Member of Parliament for Caerphilly
- In office 3 May 1979 – 9 June 1983
- Preceded by: Alfred Evans
- Succeeded by: Ron Davies

Member of Parliament for Conway
- In office 31 March 1966 – 18 June 1970
- Preceded by: Peter Thomas
- Succeeded by: Wyn Roberts

Personal details
- Born: 4 December 1929 Llanelli, Wales
- Died: 11 January 2018 (aged 88)
- Political party: Labour (before 1981) Social Democratic Party (after 1981)

= Ednyfed Hudson Davies =

British politician (1929–2018)

Gwilym Ednyfed Hudson-Davies (4 December 1929 – 11 January 2018), known as Ednyfed Hudson Davies, was a Welsh politician and Member of Parliament (MP).

== Biography ==
He was born in Llanelli, the son of Ebenezer Curig Davies and his wife Enid (née Hughes). They moved to Bangor when Ednyfed was a child. Although both sets of grandparents were Welsh speaking, differences in dialect sometimes made communication difficult.
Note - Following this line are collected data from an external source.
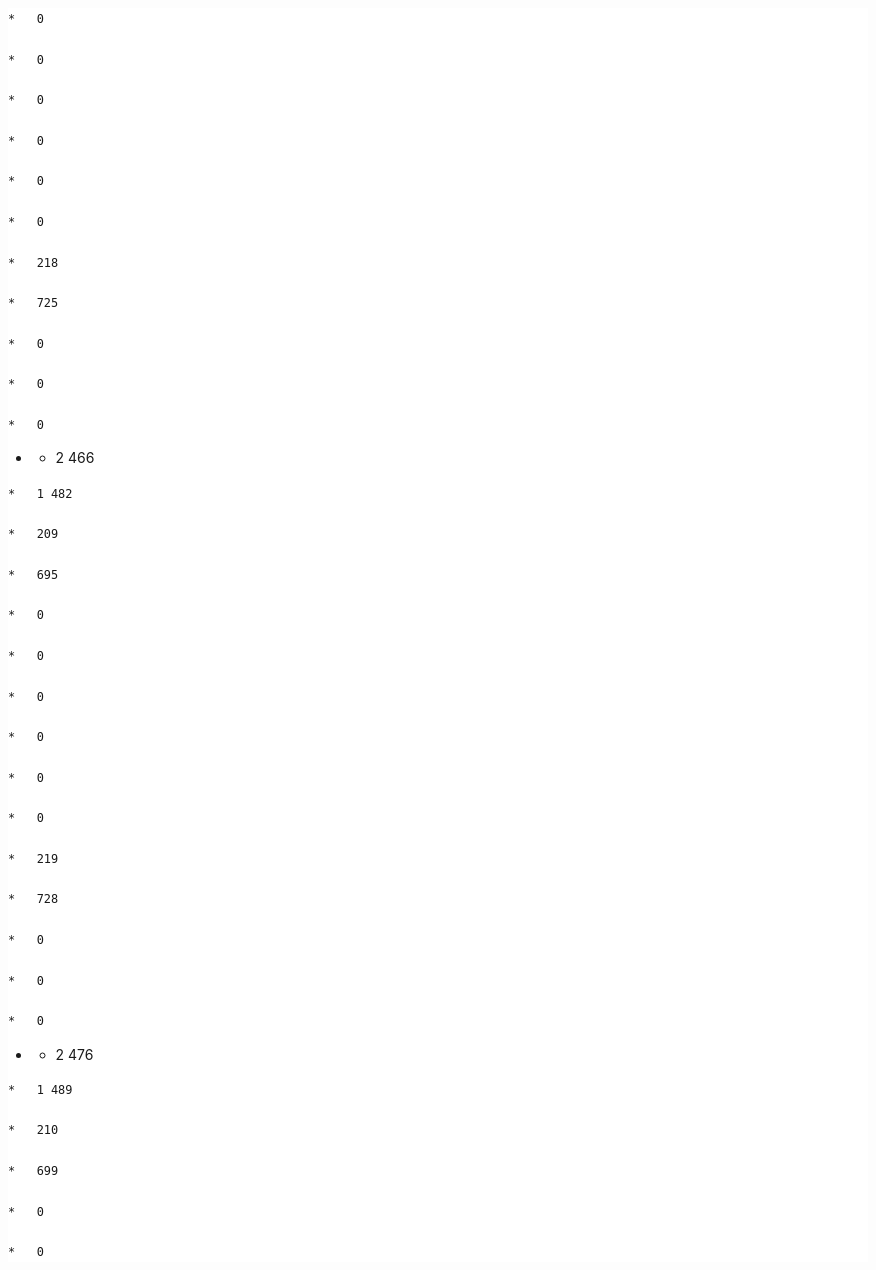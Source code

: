     *   0

    *   0

    *   0

    *   0

    *   0

    *   0

    *   218

    *   725

    *   0

    *   0

    *   0


*    *   2 466

    *   1 482

    *   209

    *   695

    *   0

    *   0

    *   0

    *   0

    *   0

    *   0

    *   219

    *   728

    *   0

    *   0

    *   0


*    *   2 476

    *   1 489

    *   210

    *   699

    *   0

    *   0
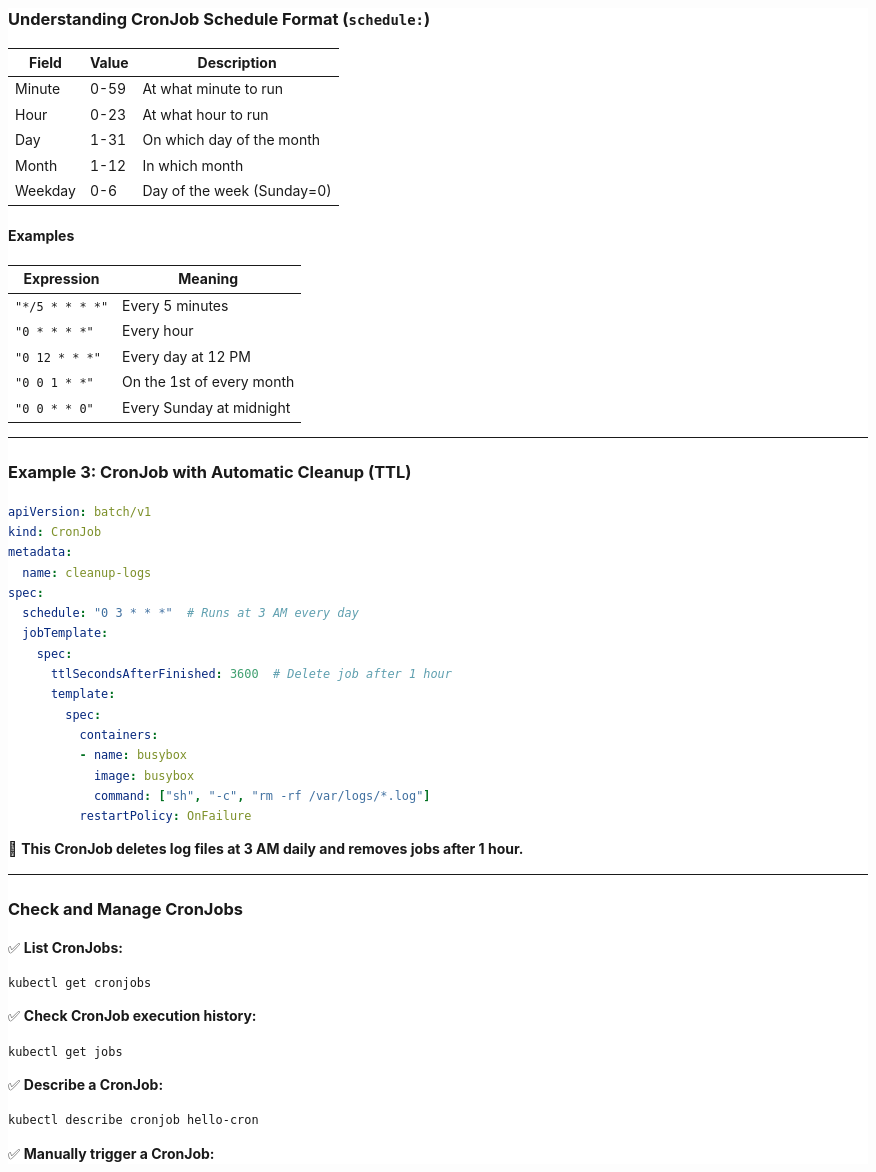 
### **Understanding CronJob Schedule Format (`schedule:`)**  
| Field  | Value | Description |
|--------|------|-------------|
| Minute | 0-59  | At what minute to run |
| Hour   | 0-23  | At what hour to run |
| Day    | 1-31  | On which day of the month |
| Month  | 1-12  | In which month |
| Weekday | 0-6  | Day of the week (Sunday=0) |

#### **Examples**  
| Expression | Meaning |
|------------|----------|
| `"*/5 * * * *"` | Every 5 minutes |
| `"0 * * * *"` | Every hour |
| `"0 12 * * *"` | Every day at 12 PM |
| `"0 0 1 * *"` | On the 1st of every month |
| `"0 0 * * 0"` | Every Sunday at midnight |

---

### **Example 3: CronJob with Automatic Cleanup (TTL)**
```yaml
apiVersion: batch/v1
kind: CronJob
metadata:
  name: cleanup-logs
spec:
  schedule: "0 3 * * *"  # Runs at 3 AM every day
  jobTemplate:
    spec:
      ttlSecondsAfterFinished: 3600  # Delete job after 1 hour
      template:
        spec:
          containers:
          - name: busybox
            image: busybox
            command: ["sh", "-c", "rm -rf /var/logs/*.log"]
          restartPolicy: OnFailure
```
🔹 **This CronJob deletes log files at 3 AM daily and removes jobs after 1 hour.**  

---

### **Check and Manage CronJobs**  
✅ **List CronJobs:**  
```bash
kubectl get cronjobs
```  
✅ **Check CronJob execution history:**  
```bash
kubectl get jobs
```  
✅ **Describe a CronJob:**  
```bash
kubectl describe cronjob hello-cron
```  
✅ **Manually trigger a CronJob:**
Hudson Davies was educated at Dynevor Grammar School, Swansea, the University College, Wales in Swansea, and Balliol College, Oxford. He became a lecturer in government and a broadcaster. Davies was elected Labour Party MP for Conway in 1966, serving there until 1970. He was later elected for Caerphilly, in 1979. In 1981, he was among the Labour MPs who defected to the new Social Democratic Party.

In 1983, in Caerphilly, it was the Liberal side of the SDP-Liberal Alliance which put up a candidate. Davies therefore did not stand in Caerphilly, but was adopted in Basingstoke, having moved to the New Forest after marrying Amanda Barker-Mill in 1972. He lost comprehensively as it was then a strongly Conservative seat. The Liberals also did not win in Caerphilly, which was regained for the Labour Party by future Secretary of State for Wales Ron Davies.

Hudson-Davies remained active in public life as chairman of a museum trust in the New Forest in the south of England.

His first marriage ended in divorce in 1994 and in 2016 he married Sue Owen. He had twin daughters from his first marriage and a stepdaughter from his second.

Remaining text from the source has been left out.